Dataset records: Begin

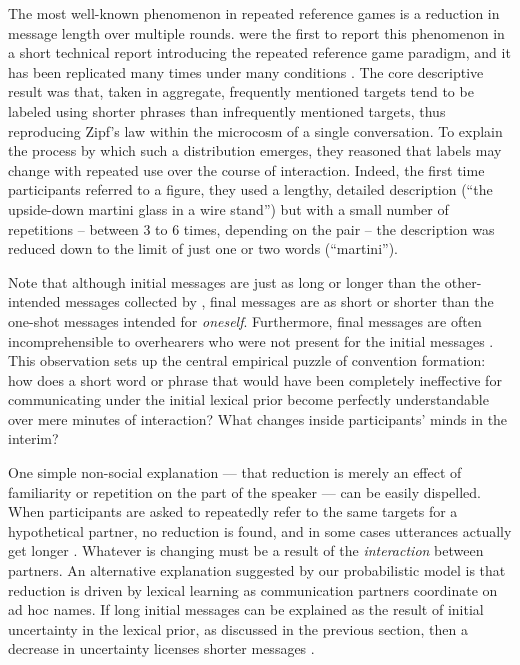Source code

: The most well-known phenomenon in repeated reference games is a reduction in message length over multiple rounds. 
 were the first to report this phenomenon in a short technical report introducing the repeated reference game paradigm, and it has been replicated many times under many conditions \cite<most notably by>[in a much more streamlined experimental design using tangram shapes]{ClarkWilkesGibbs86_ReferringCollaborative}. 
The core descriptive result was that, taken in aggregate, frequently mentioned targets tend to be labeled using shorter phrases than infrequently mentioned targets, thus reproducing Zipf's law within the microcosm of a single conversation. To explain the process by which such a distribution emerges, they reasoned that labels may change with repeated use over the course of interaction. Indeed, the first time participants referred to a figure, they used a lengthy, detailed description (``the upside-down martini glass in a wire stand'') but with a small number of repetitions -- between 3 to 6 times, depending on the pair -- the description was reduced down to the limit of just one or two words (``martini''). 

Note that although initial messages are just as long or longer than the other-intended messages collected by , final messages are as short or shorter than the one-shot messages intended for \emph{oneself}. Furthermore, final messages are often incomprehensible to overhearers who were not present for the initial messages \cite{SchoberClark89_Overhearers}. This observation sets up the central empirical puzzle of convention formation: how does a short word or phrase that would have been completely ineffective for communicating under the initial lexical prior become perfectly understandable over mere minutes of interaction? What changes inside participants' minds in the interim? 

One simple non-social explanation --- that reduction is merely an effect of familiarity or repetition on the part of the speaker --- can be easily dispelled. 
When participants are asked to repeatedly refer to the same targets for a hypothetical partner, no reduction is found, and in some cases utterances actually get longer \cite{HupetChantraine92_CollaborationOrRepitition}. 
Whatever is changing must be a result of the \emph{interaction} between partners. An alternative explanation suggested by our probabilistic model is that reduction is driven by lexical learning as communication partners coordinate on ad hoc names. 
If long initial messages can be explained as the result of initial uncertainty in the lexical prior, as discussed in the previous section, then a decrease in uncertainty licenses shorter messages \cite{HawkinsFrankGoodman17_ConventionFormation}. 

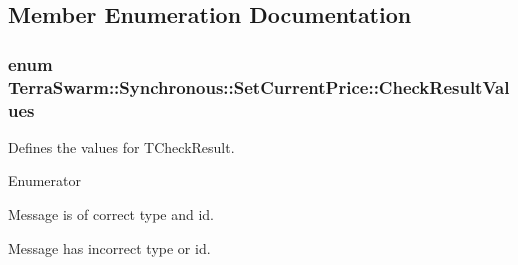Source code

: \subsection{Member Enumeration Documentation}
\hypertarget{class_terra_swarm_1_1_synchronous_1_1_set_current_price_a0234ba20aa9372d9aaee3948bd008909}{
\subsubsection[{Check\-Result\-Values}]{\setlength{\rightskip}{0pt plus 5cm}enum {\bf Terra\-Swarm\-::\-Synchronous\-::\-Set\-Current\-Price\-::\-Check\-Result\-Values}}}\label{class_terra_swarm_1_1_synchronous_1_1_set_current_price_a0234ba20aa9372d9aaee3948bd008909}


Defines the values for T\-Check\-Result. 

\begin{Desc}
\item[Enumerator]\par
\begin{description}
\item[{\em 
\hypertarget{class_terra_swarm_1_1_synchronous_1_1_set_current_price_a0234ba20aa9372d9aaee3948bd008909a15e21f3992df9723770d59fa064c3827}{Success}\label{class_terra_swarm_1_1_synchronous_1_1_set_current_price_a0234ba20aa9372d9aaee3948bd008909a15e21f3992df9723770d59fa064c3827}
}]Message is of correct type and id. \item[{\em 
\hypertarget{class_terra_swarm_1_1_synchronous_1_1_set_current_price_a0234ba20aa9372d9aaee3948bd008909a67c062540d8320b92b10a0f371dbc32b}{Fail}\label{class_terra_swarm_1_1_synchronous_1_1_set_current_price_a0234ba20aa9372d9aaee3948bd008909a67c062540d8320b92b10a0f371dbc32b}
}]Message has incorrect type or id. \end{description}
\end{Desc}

Dataset records: End

> Required work
Any pictures above are to be left out. Retype the rest of the records exactly.

> Answer box
Source code

: The most well-known phenomenon in repeated reference games is a reduction in message length over multiple rounds. 
 were the first to report this phenomenon in a short technical report introducing the repeated reference game paradigm, and it has been replicated many times under many conditions \cite<most notably by>[in a much more streamlined experimental design using tangram shapes]{ClarkWilkesGibbs86_ReferringCollaborative}. 
The core descriptive result was that, taken in aggregate, frequently mentioned targets tend to be labeled using shorter phrases than infrequently mentioned targets, thus reproducing Zipf's law within the microcosm of a single conversation. To explain the process by which such a distribution emerges, they reasoned that labels may change with repeated use over the course of interaction. Indeed, the first time participants referred to a figure, they used a lengthy, detailed description (``the upside-down martini glass in a wire stand'') but with a small number of repetitions -- between 3 to 6 times, depending on the pair -- the description was reduced down to the limit of just one or two words (``martini''). 

Note that although initial messages are just as long or longer than the other-intended messages collected by , final messages are as short or shorter than the one-shot messages intended for \emph{oneself}. Furthermore, final messages are often incomprehensible to overhearers who were not present for the initial messages \cite{SchoberClark89_Overhearers}. This observation sets up the central empirical puzzle of convention formation: how does a short word or phrase that would have been completely ineffective for communicating under the initial lexical prior become perfectly understandable over mere minutes of interaction? What changes inside participants' minds in the interim? 

One simple non-social explanation --- that reduction is merely an effect of familiarity or repetition on the part of the speaker --- can be easily dispelled. 
When participants are asked to repeatedly refer to the same targets for a hypothetical partner, no reduction is found, and in some cases utterances actually get longer \cite{HupetChantraine92_CollaborationOrRepitition}. 
Whatever is changing must be a result of the \emph{interaction} between partners. An alternative explanation suggested by our probabilistic model is that reduction is driven by lexical learning as communication partners coordinate on ad hoc names. 
If long initial messages can be explained as the result of initial uncertainty in the lexical prior, as discussed in the previous section, then a decrease in uncertainty licenses shorter messages \cite{HawkinsFrankGoodman17_ConventionFormation}. 

Source code

: \subsection{Member Enumeration Documentation}
\hypertarget{class_terra_swarm_1_1_synchronous_1_1_set_current_price_a0234ba20aa9372d9aaee3948bd008909}{
\subsubsection[{Check\-Result\-Values}]{\setlength{\rightskip}{0pt plus 5cm}enum {\bf Terra\-Swarm\-::\-Synchronous\-::\-Set\-Current\-Price\-::\-Check\-Result\-Values}}}\label{class_terra_swarm_1_1_synchronous_1_1_set_current_price_a0234ba20aa9372d9aaee3948bd008909}


Defines the values for T\-Check\-Result. 

\begin{Desc}
\item[Enumerator]\par
\begin{description}
\item[{\em 
\hypertarget{class_terra_swarm_1_1_synchronous_1_1_set_current_price_a0234ba20aa9372d9aaee3948bd008909a15e21f3992df9723770d59fa064c3827}{Success}\label{class_terra_swarm_1_1_synchronous_1_1_set_current_price_a0234ba20aa9372d9aaee3948bd008909a15e21f3992df9723770d59fa064c3827}
}]Message is of correct type and id. \item[{\em 
\hypertarget{class_terra_swarm_1_1_synchronous_1_1_set_current_price_a0234ba20aa9372d9aaee3948bd008909a67c062540d8320b92b10a0f371dbc32b}{Fail}\label{class_terra_swarm_1_1_synchronous_1_1_set_current_price_a0234ba20aa9372d9aaee3948bd008909a67c062540d8320b92b10a0f371dbc32b}
}]Message has incorrect type or id. \end{description}
\end{Desc}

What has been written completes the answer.